Während ich die Lieder höre, merke ich, dass sie die Stimmung in den Bildern nicht nur verstärken, sondern auch in neue Bahnen lenken können. So persönlich die Auswahl von Sina, so individuell ist die Verknüpfung von Musik und Emotionen. Bestimmt hat Sina als gelernte Grafiker ein geschultes Auge für Bildaufbau. Die musikalische Ebene passiert dabei freier und folgt keiner bestimmten Theorie. So sind es mitunter Lieblingslieder oder Songs, die Sina an Erlebnisse und gefühlsvolle Momente erinnern.
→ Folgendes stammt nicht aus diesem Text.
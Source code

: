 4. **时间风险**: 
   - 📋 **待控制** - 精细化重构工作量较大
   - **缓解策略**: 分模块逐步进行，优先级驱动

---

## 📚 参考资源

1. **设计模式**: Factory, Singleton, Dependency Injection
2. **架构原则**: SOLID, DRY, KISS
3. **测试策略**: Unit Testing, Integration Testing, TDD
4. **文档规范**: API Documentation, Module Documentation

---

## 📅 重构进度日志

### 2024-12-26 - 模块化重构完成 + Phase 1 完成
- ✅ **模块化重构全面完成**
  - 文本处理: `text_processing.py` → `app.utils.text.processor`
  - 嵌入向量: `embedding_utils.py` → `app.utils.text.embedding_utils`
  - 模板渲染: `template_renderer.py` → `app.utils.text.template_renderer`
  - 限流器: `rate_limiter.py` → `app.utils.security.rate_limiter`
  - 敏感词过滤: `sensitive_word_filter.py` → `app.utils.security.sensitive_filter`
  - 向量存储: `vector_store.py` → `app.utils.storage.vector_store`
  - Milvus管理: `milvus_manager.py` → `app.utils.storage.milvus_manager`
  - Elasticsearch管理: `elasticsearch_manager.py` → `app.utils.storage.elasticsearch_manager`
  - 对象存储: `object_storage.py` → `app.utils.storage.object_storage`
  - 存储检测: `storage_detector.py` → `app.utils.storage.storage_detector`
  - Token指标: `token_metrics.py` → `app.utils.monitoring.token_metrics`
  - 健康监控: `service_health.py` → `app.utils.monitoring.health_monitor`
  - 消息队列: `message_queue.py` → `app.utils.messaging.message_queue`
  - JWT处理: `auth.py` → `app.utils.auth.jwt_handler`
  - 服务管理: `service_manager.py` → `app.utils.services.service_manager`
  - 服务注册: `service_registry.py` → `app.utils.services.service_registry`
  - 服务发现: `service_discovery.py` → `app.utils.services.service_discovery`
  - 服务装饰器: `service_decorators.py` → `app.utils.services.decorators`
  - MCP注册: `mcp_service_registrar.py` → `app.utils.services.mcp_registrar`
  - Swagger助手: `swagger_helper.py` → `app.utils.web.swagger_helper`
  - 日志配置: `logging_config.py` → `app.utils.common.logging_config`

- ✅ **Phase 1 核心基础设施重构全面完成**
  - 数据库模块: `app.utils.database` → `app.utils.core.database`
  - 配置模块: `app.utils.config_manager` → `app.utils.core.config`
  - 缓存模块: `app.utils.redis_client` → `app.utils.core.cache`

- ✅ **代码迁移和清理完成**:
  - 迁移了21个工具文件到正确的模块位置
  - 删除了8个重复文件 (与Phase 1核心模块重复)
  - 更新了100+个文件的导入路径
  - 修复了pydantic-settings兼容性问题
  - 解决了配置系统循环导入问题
Ich wollte doch nur kurz duschen. Doch da war sie. Ihr Blick auf mich gerichtet, stand sie herausfordernd auf der Armatur und warf mit ihrem karierten Muster einen harten Schatten auf die aschfahlen Plättchen an der Wand. Vorsichtig streife ich meine Kleidung ab und steige mit einem Fuss in die Badewanne. Halte erwartungsvoll inne. Als nichts passiert, folgt mein zweiter Fuss. Nun stehe ich direkt neben ihr, berühre sie fast. Ich spüre ihre Anwesenheit, ihre Aura. Und ihre Zartheit. Ihre verspielt gelbe Textur lässt mich an eine Frühlingswiese voller wilder Krokusse denken. Auf meiner Zunge bildet sich der Geschmack von Zitrone.
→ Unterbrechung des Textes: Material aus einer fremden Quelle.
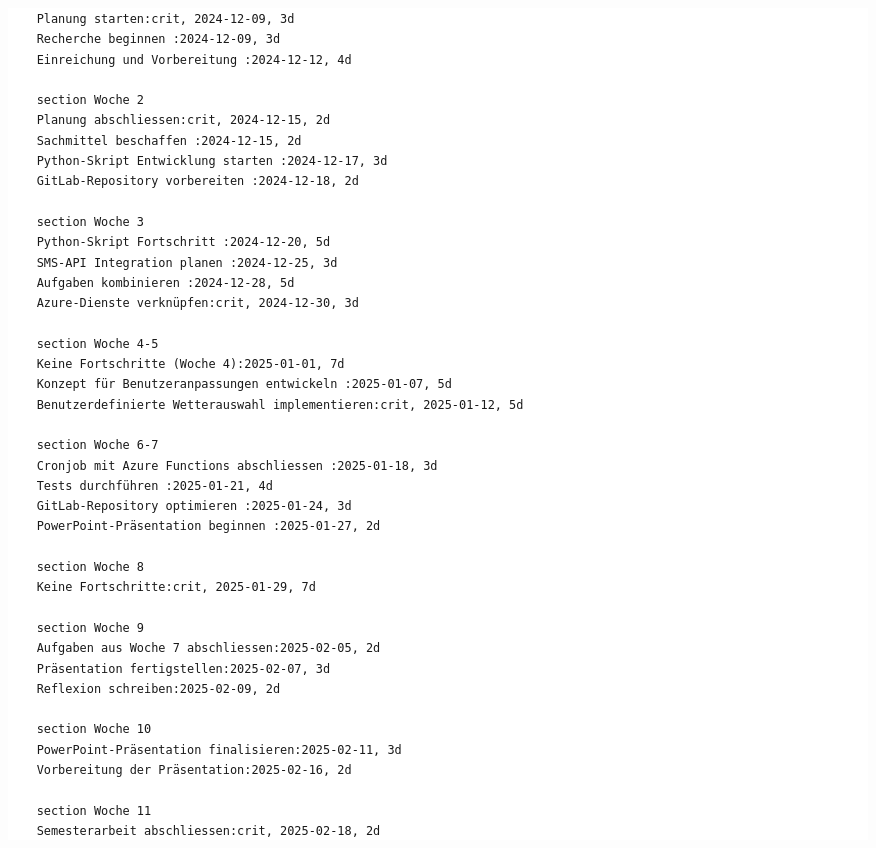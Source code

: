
 ```mermaid
    Planung starten:crit, 2024-12-09, 3d
    Recherche beginnen :2024-12-09, 3d
    Einreichung und Vorbereitung :2024-12-12, 4d
    
    section Woche 2
    Planung abschliessen:crit, 2024-12-15, 2d
    Sachmittel beschaffen :2024-12-15, 2d
    Python-Skript Entwicklung starten :2024-12-17, 3d
    GitLab-Repository vorbereiten :2024-12-18, 2d

    section Woche 3
    Python-Skript Fortschritt :2024-12-20, 5d
    SMS-API Integration planen :2024-12-25, 3d
    Aufgaben kombinieren :2024-12-28, 5d
    Azure-Dienste verknüpfen:crit, 2024-12-30, 3d

    section Woche 4-5
    Keine Fortschritte (Woche 4):2025-01-01, 7d
    Konzept für Benutzeranpassungen entwickeln :2025-01-07, 5d
    Benutzerdefinierte Wetterauswahl implementieren:crit, 2025-01-12, 5d

    section Woche 6-7
    Cronjob mit Azure Functions abschliessen :2025-01-18, 3d
    Tests durchführen :2025-01-21, 4d
    GitLab-Repository optimieren :2025-01-24, 3d
    PowerPoint-Präsentation beginnen :2025-01-27, 2d

    section Woche 8
    Keine Fortschritte:crit, 2025-01-29, 7d

    section Woche 9
    Aufgaben aus Woche 7 abschliessen:2025-02-05, 2d
    Präsentation fertigstellen:2025-02-07, 3d
    Reflexion schreiben:2025-02-09, 2d

    section Woche 10
    PowerPoint-Präsentation finalisieren:2025-02-11, 3d
    Vorbereitung der Präsentation:2025-02-16, 2d

    section Woche 11
    Semesterarbeit abschliessen:crit, 2025-02-18, 2d
```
Und noch während ich die Augen schliesse, spielt sich plötzlich alles in verzehrter Zeitlupe ab. (Frei aus: Daglig Tale «Bysund»)
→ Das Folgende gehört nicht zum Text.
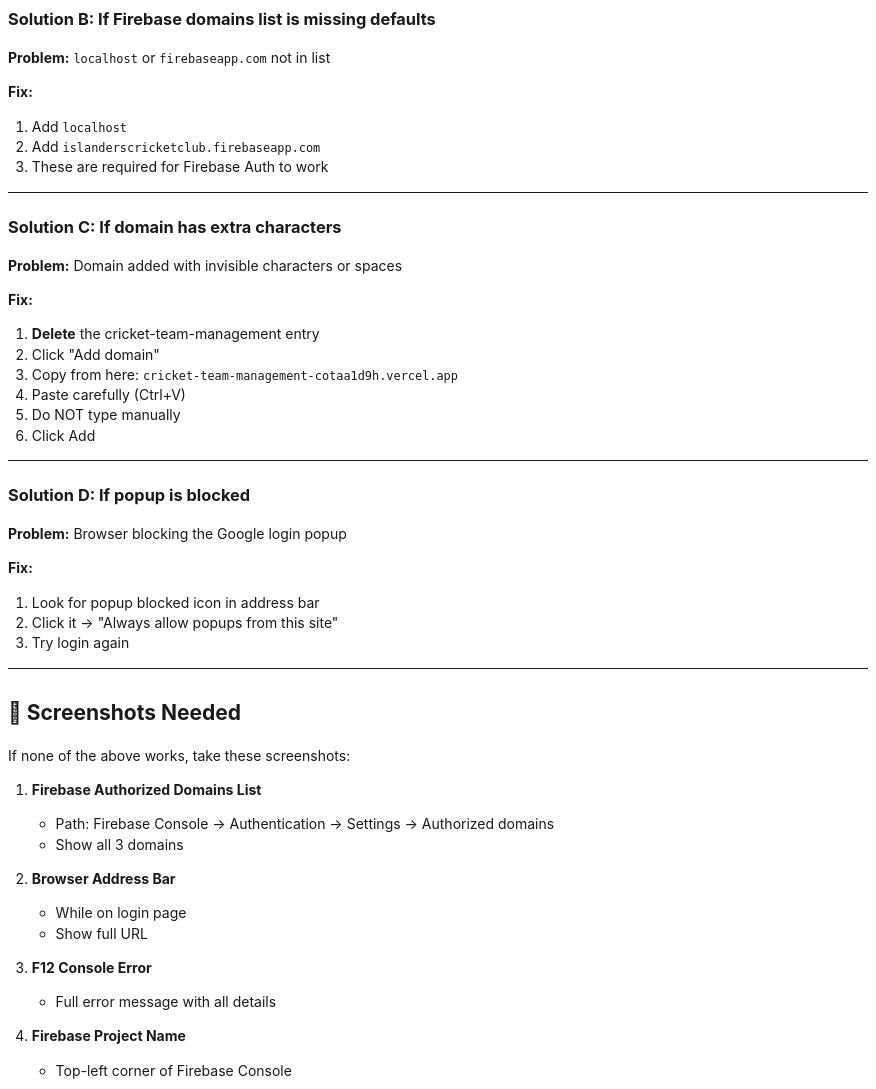 ### Solution B: If Firebase domains list is missing defaults

**Problem:** `localhost` or `firebaseapp.com` not in list

**Fix:**
1. Add `localhost`
2. Add `islanderscricketclub.firebaseapp.com`
3. These are required for Firebase Auth to work

---

### Solution C: If domain has extra characters

**Problem:** Domain added with invisible characters or spaces

**Fix:**
1. **Delete** the cricket-team-management entry
2. Click "Add domain"
3. Copy from here: `cricket-team-management-cotaa1d9h.vercel.app`
4. Paste carefully (Ctrl+V)
5. Do NOT type manually
6. Click Add

---

### Solution D: If popup is blocked

**Problem:** Browser blocking the Google login popup

**Fix:**
1. Look for popup blocked icon in address bar
2. Click it → "Always allow popups from this site"
3. Try login again

---

## 📸 Screenshots Needed

If none of the above works, take these screenshots:

1. **Firebase Authorized Domains List**
   - Path: Firebase Console → Authentication → Settings → Authorized domains
   - Show all 3 domains

2. **Browser Address Bar**
   - While on login page
   - Show full URL

3. **F12 Console Error**
   - Full error message with all details

4. **Firebase Project Name**
   - Top-left corner of Firebase Console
Vorsichtig lasse ich den Wasserstrahl über sie hinabfliessen und beobachte, wie die Tropfen von ihr abprallen, wie sie durch die Rillen hindurch in die Wanne plätschern und im Abfluss verschwinden. Violette Blasen. Doch auch dieser Tagtraum, so schnell er auch gekommen war, zieht alsbald dahin. Wie heisser Dampf wird er durch die verstaubten Rillen des Abzugs, ins Quartier, über die Landschaft und den Horizont hinaus in den tiefschwarzen Himmel hinausgeblasen, in Einzelteile zerlegt, um im Weltall zu verpuffen.
Sina hält Situationen fest, die anecken, bei denen irgendetwas nicht zu stimmen scheint und die dadurch irritieren. Vielleicht auch erst auf den zweiten Blick. Manchmal ist es die Suche nach solchen Momenten, die sie antreibt und manchmal hilft ihr das Erfassen durch die Kamera auch einfach, um an Orten anzukommen, die ihr noch fremd sind. Und so sind ihre Fotografien wie einzelne Puzzleteile, die sich im Ganzen nach und nach erschliessen.